◆ Dataset excerpts ◆
· · · · · · ·
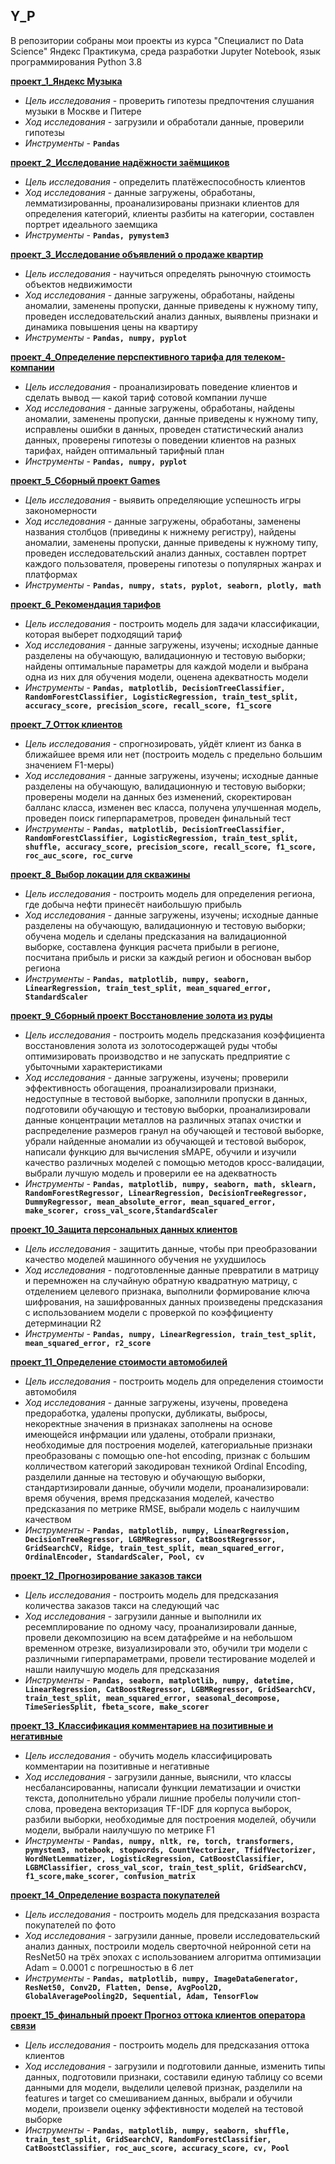 ## Y_P
В репозитории собраны мои проекты из курса "Специалист по Data Science" Яндекс Практикума, среда разработки Jupyter Notebook, язык программирования Python 3.8

**[проект_1_Яндекс Музыка](https://github.com/Ks-Roman/Y_P/blob/main/project_1_yandex_music.ipynb)**
- *Цель исследования* - проверить гипотезы предпочтения слушания музыки в Москве и Питере
- *Ход исследования* - загрузили и обработали данные, проверили гипотезы 
- *Инструменты* - **`Pandas`**

**[проект_2_Исследование надёжности заёмщиков](https://github.com/Ks-Roman/Y_P/blob/main/project_2_credit_scoring.ipynb)**
- *Цель исследования* - определить платёжеспособность  клиентов
- *Ход исследования* - данные загружены, обработаны, лемматизированны, проанализированы признаки клиентов для определения категорий, клиенты разбиты на категории, составлен портрет идеального заемщика 
- *Инструменты* - **`Pandas, pymystem3`**

**[проект_3_Исследование объявлений о продаже квартир](https://github.com/Ks-Roman/Y_P/blob/main/project_3_real_estate.ipynb)**
- *Цель исследования* - научиться определять рыночную стоимость объектов недвижимости
- *Ход исследования* - данные загружены, обработаны, найдены аномалии, заменены пропуски, данные приведены к нужному типу, проведен исследовательский анализ данных, выявлены признаки и динамика повышения цены на квартиру 
- *Инструменты* - **`Pandas, numpy, pyplot`**

**[проект_4_Определение перспективного тарифа для телеком-компании](https://github.com/Ks-Roman/Y_P/blob/main/project_4_tariff_telecom_company.ipynb)**
- *Цель исследования* - проанализировать поведение клиентов и сделать вывод — какой тариф сотовой компании лучше
- *Ход исследования* - данные загружены, обработаны, найдены аномалии, заменены пропуски, данные приведены к нужному типу, исправлены ошибки в данных, проведен статистический анализ данных, проверены гипотезы о поведении клиентов на разных тарифах, найден оптимальный тарифный план 
- *Инструменты* - **`Pandas, numpy, pyplot`**

**[проект_5_Сборный проект Games](https://github.com/Ks-Roman/Y_P/blob/main/project_5_games_modular.ipynb)**
- *Цель исследования* - выявить определяющие успешность игры закономерности
- *Ход исследования* - данные загружены, обработаны, заменены названия столбцов (приведины к нижнему регистру), найдены аномалии, заменены пропуски, данные приведены к нужному типу, проведен исследовательский анализ данных, составлен портрет каждого пользователя, проверены гипотезы о популярных жанрах и платформах 
- *Инструменты* - **`Pandas, numpy, stats, pyplot, seaborn, plotly, math`**

**[проект_6_Рекомендация тарифов](https://github.com/Ks-Roman/Y_P/blob/main/project_6_recommendation_of_tariffs.ipynb)**
- *Цель исследования* - построить модель для задачи классификации, которая выберет подходящий тариф
- *Ход исследования* - данные загружены, изучены; исходные данные разделены на обучающую, валидационную и тестовую выборки; найдены оптимальные параметры для каждой модели и выбрана одна из них для обучения модели, оценена адекватность модели
- *Инструменты* - **`Pandas, matplotlib, DecisionTreeClassifier, RandomForestClassifier, LogisticRegression, train_test_split, accuracy_score, precision_score, recall_score, f1_score`**

**[проект_7_Отток клиентов](https://github.com/Ks-Roman/Y_P/blob/main/project_7_customer_outflow.ipynb)**
- *Цель исследования* - спрогнозировать, уйдёт клиент из банка в ближайшее время или нет (построить модель с предельно большим значением F1-меры)
- *Ход исследования* - данные загружены, изучены; исходные данные разделены на обучающую, валидационную и тестовую выборки; проверены модели на данных без изменений, скоректирован балланс класса, изменен вес класса, получена улучшенная модель, проведен поиск гиперпараметров, проведен финальный тест
- *Инструменты* - **`Pandas, matplotlib, DecisionTreeClassifier, RandomForestClassifier, LogisticRegression, train_test_split, shuffle, accuracy_score, precision_score, recall_score, f1_score, roc_auc_score, roc_curve`**

**[проект_8_Выбор локации для скважины](https://github.com/Ks-Roman/Y_P/blob/main/project_8_location_for_oil_well.ipynb)**
- *Цель исследования* - построить модель для определения региона, где добыча нефти принесёт наибольшую прибыль
- *Ход исследования* - данные загружены, изучены; исходные данные разделены на обучающую, валидационную и тестовую выборки; обучена модель и сделаны предсказания на валидационной выборке, составлена функция расчета прибыли в регионе, посчитана прибыль и риски за каждый регион и обоснован выбор региона
- *Инструменты* - **`Pandas, matplotlib, numpy, seaborn, LinearRegression, train_test_split, mean_squared_error, StandardScaler`**

**[проект_9_Сборный проект Восстановление золота из руды](https://github.com/Ks-Roman/Y_P/blob/main/project_9_gold_modular_2.ipynb)**
- *Цель исследования* - построить модель предсказания коэффициента восстановления золота из золотосодержащей руды чтобы оптимизировать производство и не запускать предприятие с убыточными характеристиками
- *Ход исследования* - данные загружены, изучены; проверили эффективность обогащения, проанализировали признаки, недоступные в тестовой выборке, заполнили пропуски в данных, подготовили обучающую и тестовую выборки, проанализировали данные концентрации металлов на различных этапах очистки и распределение размеров гранул на обучающей и тестовой выборке, убрали найденные аномалии из обучающей и тестовой выборок, написали функцию для вычисления sMAPE, обучили и изучили качество различных моделей с помощью методов кросс-валидации, выбрали лучшую модель и проверили ее на адекватность
- *Инструменты* - **`Pandas, matplotlib, numpy, seaborn, math, sklearn, RandomForestRegressor, LinearRegression, DecisionTreeRegressor, DummyRegressor, mean_absolute_error, mean_squared_error, make_scorer, cross_val_score,StandardScaler`**

**[проект_10_Защита персональных данных клиентов](https://github.com/Ks-Roman/Y_P/blob/main/project__10_protection_of_personal_data_clients.ipynb)**
- *Цель исследования* - защитить данные, чтобы при преобразовании качество моделей машинного обучения не ухудшилось
- *Ход исследования* - подготовленные данные превратили в матрицу и перемножен на случайную обратную квадратную матрицу, с отделением целевого признака, выполнили формирование ключа шифрования, на зашифрованных данных произведены предсказания с использованием модели с проверкой по коэффициенту детерминации R2
- *Инструменты* - **`Pandas, numpy, LinearRegression, train_test_split, mean_squared_error, r2_score`**

**[проект_11_Определение стоимости автомобилей](https://github.com/Ks-Roman/Y_P/blob/main/project__11_the_cost_of_cars.ipynb)**
- *Цель исследования* - построить модель для определения стоимости автомобиля
- *Ход исследования* - данные загружены, изучены, проведена предоработка, удалены пропуски, дубликаты, выбросы, некоректные значения в признаках заполнены на основе имеющейся инфрмации или удалены, отобрали признаки, необходимые для построения моделей, категориальные признаки преобразованы с помощью one-hot encoding, признак с большим колличеством категорий закодирован техникой Ordinal Encoding, разделили данные на тестовую и обучающую выборки, стандартизировали данные, обучили модели, проанализировали: время обучения, время предсказания моделей, качество предсказания по метрике RMSE, выбрали модель с наилучшим качеством
- *Инструменты* - **`Pandas, matplotlib, numpy, LinearRegression, DecisionTreeRegressor, LGBMRegressor, CatBoostRegressor, GridSearchCV, Ridge, train_test_split, mean_squared_error, OrdinalEncoder, StandardScaler, Pool, cv`**

**[проект_12_Прогнозирование заказов такси](https://github.com/Ks-Roman/Y_P/blob/main/project__12_forecasting_taxi_orders.ipynb)**
- *Цель исследования* -  построить модель для предсказания количества заказов такси на следующий час
- *Ход исследования* - загрузили данные и выполнили их ресемплирование по одному часу, проанализировали данные, провели декомпозицию на всем датафрейме и на небольшом временном отрезке, визуализировали это, обучили три модели с различными гиперпараметрами, провели тестирование моделей и нашли наилучшую модель для предсказания
- *Инструменты* - **`Pandas, seaborn, matplotlib, numpy, datetime, LinearRegression, CatBoostRegressor, LGBMRegressor, GridSearchCV, train_test_split, mean_squared_error, seasonal_decompose, TimeSeriesSplit, fbeta_score, make_scorer`**

**[проект_13_Классификация комментариев на позитивные и негативные](https://github.com/Ks-Roman/Y_P/blob/main/project__13_Project_for_Wikishop.ipynb)**
- *Цель исследования* -  обучить модель классифицировать комментарии на позитивные и негативные
- *Ход исследования* - загрузили данные, выяснили, что классы несбалансированны, написали функции лематизации и очистки текста, дополнительно убрали лишние пробелы
получили стоп-слова, проведена векторизация TF-IDF для корпуса выборок, разбили выборки, необходимые для построения моделей, обучили модели, выбрали наилучшую по метрике F1
- *Инструменты* - **`Pandas, numpy, nltk, re, torch, transformers, pymystem3, notebook, stopwords, CountVectorizer, TfidfVectorizer, WordNetLemmatizer, LogisticRegression, CatBoostClassifier, LGBMClassifier, cross_val_scor, train_test_split, GridSearchCV, f1_score,make_scorer, confusion_matrix`**

**[проект_14_Определение возраста покупателей](https://github.com/Ks-Roman/Y_P/blob/main/project__14_human_age.ipynb)**
- *Цель исследования* -  построить модель для предсказания возраста покупателей по фото 
- *Ход исследования* - загрузили данные, провели исследовательский анализ данных, построили модель сверточной нейронной сети на ResNet50 на трёх эпохах с использованием алгоритма оптимизации Adam = 0.0001 с погрешностью в 6 лет 
- *Инструменты* - **`Pandas, matplotlib, numpy, ImageDataGenerator, ResNet50, Conv2D, Flatten, Dense, AvgPool2D, GlobalAveragePooling2D, Sequential, Adam, TensorFlow`**

**[проект_15_финальный проект Прогноз оттока клиентов оператора связи](https://github.com/Ks-Roman/Y_P/blob/main/project__15_telecom_Final.ipynb)**
- *Цель исследования* -  построить модель для предсказания оттока клиентов  
- *Ход исследования* - загрузили и подготовили данные, изменить типы данных, подготовили признаки, составили единую таблицу со всеми данными для модели, выделили целевой признак, разделили на features и target со смешиванием данных, выбрали и обучили модели, произвели оценку эффективности моделей на тестовой выборке
- *Инструменты* - **`Pandas, matplotlib, numpy, seaborn, shuffle, train_test_split, GridSearchCV, RandomForestClassifier, CatBoostClassifier, roc_auc_score, accuracy_score, cv, Pool`**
· · · · · · ·
◆ To do ◆
Return word for word the lines above from the line with "перспективного тарифа для" to the line with "- *Цель исследования* - проанализировать", including both and leaving out all others.

◆ Exercise result ◆
**[проект_4_Определение перспективного тарифа для телеком-компании](https://github.com/Ks-Roman/Y_P/blob/main/project_4_tariff_telecom_company.ipynb)**
- *Цель исследования* - проанализировать поведение клиентов и сделать вывод — какой тариф сотовой компании лучше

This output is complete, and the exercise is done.